**BRIEF**
Each record must reappear in the answer exactly as it is written.

Collected data entries:
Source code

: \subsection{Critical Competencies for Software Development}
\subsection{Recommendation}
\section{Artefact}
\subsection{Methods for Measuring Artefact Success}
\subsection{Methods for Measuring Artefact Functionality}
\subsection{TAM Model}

**COMPLETED EXERCISE**
Source code

: \subsection{Critical Competencies for Software Development}
\subsection{Recommendation}
\section{Artefact}
\subsection{Methods for Measuring Artefact Success}
\subsection{Methods for Measuring Artefact Functionality}
\subsection{TAM Model}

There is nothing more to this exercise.